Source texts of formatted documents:
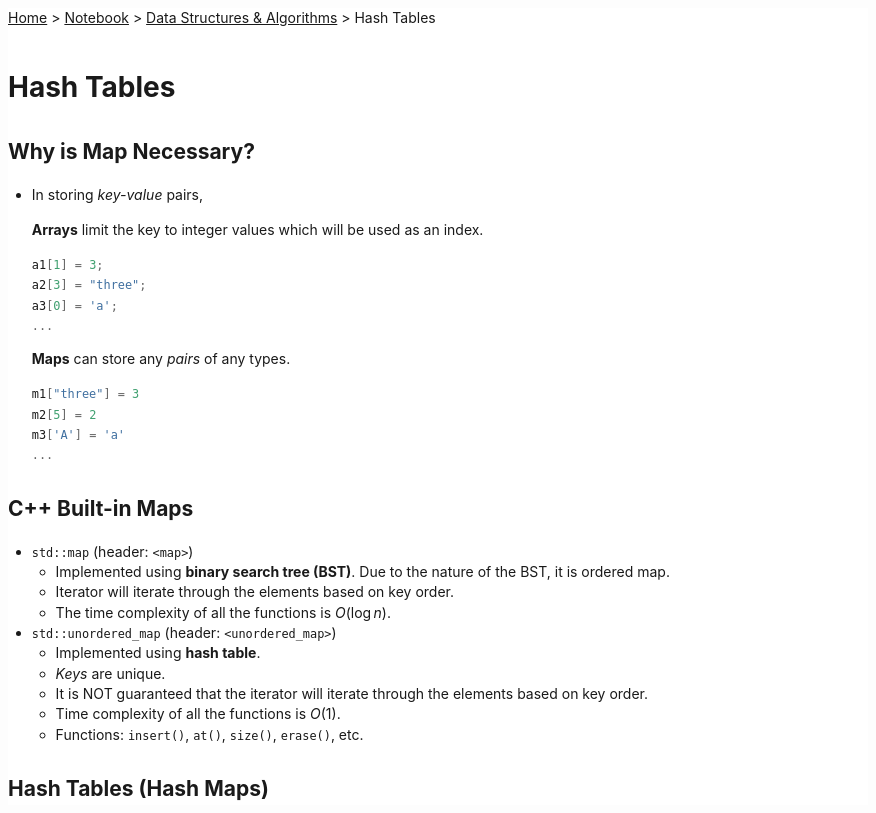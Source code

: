 <a href="../../">Home</a> > <a href="../notebook">Notebook</a> > <a href="./">Data Structures & Algorithms</a> > Hash Tables

# Hash Tables



## Why is Map Necessary?

* In storing *key-value* pairs,

  **Arrays** limit the key to integer values which will be used as an index.

  ```c
  a1[1] = 3;
  a2[3] = "three";
  a3[0] = 'a';
  ...
  ```

  **Maps** can store any *pairs* of any types.
  
  ```c
  m1["three"] = 3
  m2[5] = 2
  m3['A'] = 'a'
  ...
  ```



## C++ Built-in Maps

* `std::map` (header: `<map>`)
  * Implemented using **binary search tree (BST)**. Due to the nature of the BST, it is ordered map.
  * Iterator will iterate through the elements based on key order.
  * The time complexity of all the functions is $O(\log n)$.
* `std::unordered_map` (header: `<unordered_map>`)
  * Implemented using **hash table**.
  * *Keys* are unique.
  * It is NOT guaranteed that the iterator will iterate through the elements based on key  order.
  * Time complexity of all the functions is $O(1)$.
  * Functions: `insert()`, `at()`, `size()`, `erase()`, etc.    



## Hash Tables (Hash Maps)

Task to carry out: Retype every record above exactly as written, but leave out the pictures.

Task output:
Source code

: <a href="../../">Home</a> > <a href="../notebook">Notebook</a> > <a href="./">Data Structures & Algorithms</a> > Hash Tables

# Hash Tables



## Why is Map Necessary?

* In storing *key-value* pairs,

  **Arrays** limit the key to integer values which will be used as an index.

  ```c
  a1[1] = 3;
  a2[3] = "three";
  a3[0] = 'a';
  ...
  ```

  **Maps** can store any *pairs* of any types.
  
  ```c
  m1["three"] = 3
  m2[5] = 2
  m3['A'] = 'a'
  ...
  ```



## C++ Built-in Maps

* `std::map` (header: `<map>`)
  * Implemented using **binary search tree (BST)**. Due to the nature of the BST, it is ordered map.
  * Iterator will iterate through the elements based on key order.
  * The time complexity of all the functions is $O(\log n)$.
* `std::unordered_map` (header: `<unordered_map>`)
  * Implemented using **hash table**.
  * *Keys* are unique.
  * It is NOT guaranteed that the iterator will iterate through the elements based on key  order.
  * Time complexity of all the functions is $O(1)$.
  * Functions: `insert()`, `at()`, `size()`, `erase()`, etc.    



## Hash Tables (Hash Maps)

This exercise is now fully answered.